Both factors create health and safety issues. In contrast, Rivers’ Premium High Carbon Fibre tubes are light, durable, and can be easily lifted above the shoulder making them far easier to install.
The company exported its first shipment of ventilation tubing to Australia in March and has been producing consistently ever since.
Staff at BHP Billiton Illawarra Coal’s West Cliff mine in New South Wales say they’ve had no injuries to people or breakages since they started using carbon fibre tubing, and the company is now looking at other applications for the material.
“We have a lot of manual handling, a lot of heavy implements, so really we’re looking to find the next level use of carbon fibre,” Health and Safety Manager Peter Rolfe says.
Rivers Carbon is already making wheel hub covers for the motors on giant mining trucks and man doors for mine shaft safety. It’s investigating using the new carbon fibre in everything from prosthetic feet to dinghies to construction beams.

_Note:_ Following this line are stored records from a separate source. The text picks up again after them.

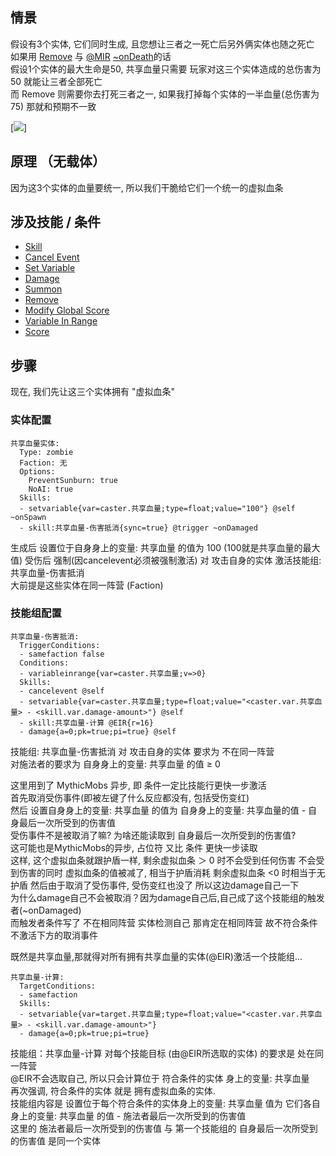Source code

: 情景
------
假设有3个实体, 它们同时生成, 且您想让三者之一死亡后另外俩实体也随之死亡  
如果用 [Remove](/技能/列表/remove) 与 [@MIR](/技能/目标选择器) [~onDeath](/技能/触发器)的话  
假设1个实体的最大生命是50, 共享血量只需要 玩家对这三个实体造成的总伤害为 50 就能让三者全部死亡  
而 Remove 则需要你去打死三者之一, 如果我打掉每个实体的一半血量(总伤害为75) 那就和预期不一致

[![](https://s20.directupload.net/images/210824/69h2je2m.gif)]

原理 （无载体）
------

因为这3个实体的血量要统一, 所以我们干脆给它们一个统一的虚拟血条  

涉及技能 / 条件
------

- [Skill](/技能/列表/skill)
- [Cancel Event](/技能/列表/cancelevent)
- [Set Variable](/技能/列表/setvariable)
- [Damage](/技能/列表/Damage)
- [Summon](/技能/列表/Summon)
- [Remove](/技能/列表/Remove)
- [Modify Global Score](/技能/列表/modifyglobalscore)
- [Variable In Range](/条件/variableinrange)
- [Score](/条件/Score)

步骤
------

现在, 我们先让这三个实体拥有 "虚拟血条"

### 实体配置

    共享血量实体:
      Type: zombie
      Faction: 无
      Options:
        PreventSunburn: true
        NoAI: true
      Skills:
      - setvariable{var=caster.共享血量;type=float;value="100"} @self ~onSpawn
      - skill:共享血量-伤害抵消{sync=true} @trigger ~onDamaged

生成后 设置位于自身身上的变量: 共享血量 的值为 100 (100就是共享血量的最大值)
受伤后 强制(因cancelevent必须被强制激活) 对 攻击自身的实体 激活技能组: 共享血量-伤害抵消  
大前提是这些实体在同一阵营 (Faction)

### 技能组配置

    共享血量-伤害抵消:
      TriggerConditions:
      - samefaction false
      Conditions:
      - variableinrange{var=caster.共享血量;v=>0}
      Skills:
      - cancelevent @self
      - setvariable{var=caster.共享血量;type=float;value="<caster.var.共享血量> - <skill.var.damage-amount>"} @self
      - skill:共享血量-计算 @EIR{r=16}
      - damage{a=0;pk=true;pi=true} @self

技能组: 共享血量-伤害抵消 对 攻击自身的实体 要求为 不在同一阵营  
对施法者的要求为 自身身上的变量: 共享血量 的值 ≥ 0

这里用到了 MythicMobs 异步, 即 条件一定比技能行更快一步激活  
首先取消受伤事件(即被左键了什么反应都没有, 包括受伤变红)  
然后 设置自身身上的变量: 共享血量 的值为 自身身上的变量: 共享血量的值 - 自身最后一次所受到的伤害值  
受伤事件不是被取消了嘛? 为啥还能读取到 自身最后一次所受到的伤害值?  
这可能也是MythicMobs的异步, 占位符 又比 条件 更快一步读取  
这样, 这个虚拟血条就跟护盾一样, 剩余虚拟血条 ＞ 0 时不会受到任何伤害
不会受到伤害的同时 虚拟血条的值被减了, 相当于护盾消耗 剩余虚拟血条 <0 时相当于无护盾
然后由于取消了受伤事件, 受伤变红也没了 所以这边damage自己一下  
为什么damage自己不会被取消？因为damage自己后,自己成了这个技能组的触发者(~onDamaged)  
而触发者条件写了 不在相同阵营 实体检测自己 那肯定在相同阵营 故不符合条件 不激活下方的取消事件

既然是共享血量,那就得对所有拥有共享血量的实体(@EIR)激活一个技能组...

    共享血量-计算:
      TargetConditions:
      - samefaction
      Skills:
      - setvariable{var=target.共享血量;type=float;value="<caster.var.共享血量> - <skill.var.damage-amount>"}
      - damage{a=0;pk=true;pi=true}

技能组：共享血量-计算 对每个技能目标 (由@EIR所选取的实体) 的要求是 处在同一阵营  
@EIR不会选取自己, 所以只会计算位于 符合条件的实体 身上的变量: 共享血量  
再次强调, 符合条件的实体 就是 拥有虚拟血条的实体.  
技能组内容是 设置位于每个符合条件的实体身上的变量: 共享血量 值为 它们各自身上的变量: 共享血量 的值 - 施法者最后一次所受到的伤害值  
这里的 施法者最后一次所受到的伤害值 与 第一个技能组的 自身最后一次所受到的伤害值 是同一个实体
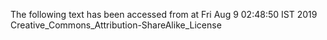 The following text has been accessed from at Fri Aug 9 02:48:50 IST 2019
Creative_Commons_Attribution-ShareAlike_License
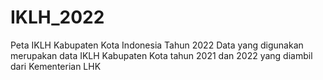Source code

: # IKLH_2022
Peta IKLH Kabupaten Kota Indonesia Tahun 2022
Data yang digunakan merupakan data IKLH Kabupaten Kota tahun 2021 dan 2022 yang diambil dari Kementerian LHK
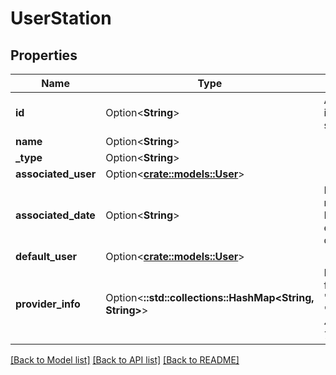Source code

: # UserStation

## Properties

Name | Type | Description | Notes
------------ | ------------- | ------------- | -------------
**id** | Option<**String**> | A globally unique identifier for this station | [optional][readonly]
**name** | Option<**String**> |  | [optional]
**_type** | Option<**String**> |  | [optional]
**associated_user** | Option<[**crate::models::User**](User.md)> |  | [optional]
**associated_date** | Option<**String**> | Date time is represented as an ISO-8601 string. For example: yyyy-MM-ddTHH:mm:ss[.mmm]Z | [optional]
**default_user** | Option<[**crate::models::User**](User.md)> |  | [optional]
**provider_info** | Option<**::std::collections::HashMap<String, String>**> | Provider-specific info for this station, e.g. { \"edgeGroupId\": \"ffe7b15c-a9cc-4f4c-88f5-781327819a49\" } | [optional]

[[Back to Model list]](../README.md#documentation-for-models) [[Back to API list]](../README.md#documentation-for-api-endpoints) [[Back to README]](../README.md)


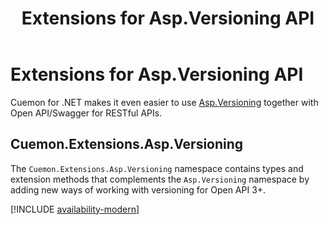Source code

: ﻿---
uid: extensions-asp-versioning-md
title: Extensions for Asp.Versioning API
---
# Extensions for Asp.Versioning API

 Cuemon for .NET makes it even easier to use [Asp.Versioning](https://github.com/dotnet/aspnet-api-versioning) together with Open API/Swagger for RESTful APIs.

## Cuemon.Extensions.Asp.Versioning

The `Cuemon.Extensions.Asp.Versioning` namespace contains types and extension methods that complements the `Asp.Versioning` namespace by adding new ways of working with versioning for Open API 3+.

[!INCLUDE [availability-modern](../../../includes/availability-modern.md)]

“There’s no limit to where we can go. If something requires strength and it moves, so that weight is an issue, then we can play in that space,” General Manager Stephen Beaumont says.
Automation the next step
Graeme Rivers set up Rivers Carbon in 2004 and did a wide range of innovative small run production such as parts for race cars.
The company attracted the attention of investment firm Lewis Holdings in 2010. “Graeme is quite brilliant in some of the problems that he’s solved through the use of carbon fibre,” Director Dave Tibby says.
The Project Grant from Callaghan Innovation allowed the business to expand its focus and develop a manufacturing process for a cost-effective alternative fibre.
“We wouldn’t have done it, couldn’t have done it without it,” Commercial Manager Ngaio Merrick says. “Once we got the Callaghan Innovation grant we kicked off our R&D in earnest, and that was really exciting,” she says.
The next step for Rivers Carbon is to automate the new process and it’s hoping to employ students under the Callaghan Innovation Student Grant programme to help with the research.
The Project Grant was a great way for a company of Rivers Carbon’s size to access R&D support, Callaghan Innovation’s Business Innovation Adviser Transport and Logistics, Nick Brewer, says.
The company’s technology is unique and difficult to achieve at the right price point, he says. “The key is the core in the middle and it’s hard to make it into a tube. Rivers Carbon has found a process to create the tube using a superlight core,” he says.
Callaghan Innovation looks forward to working alongside Rivers Carbon as the company grows, Nick says.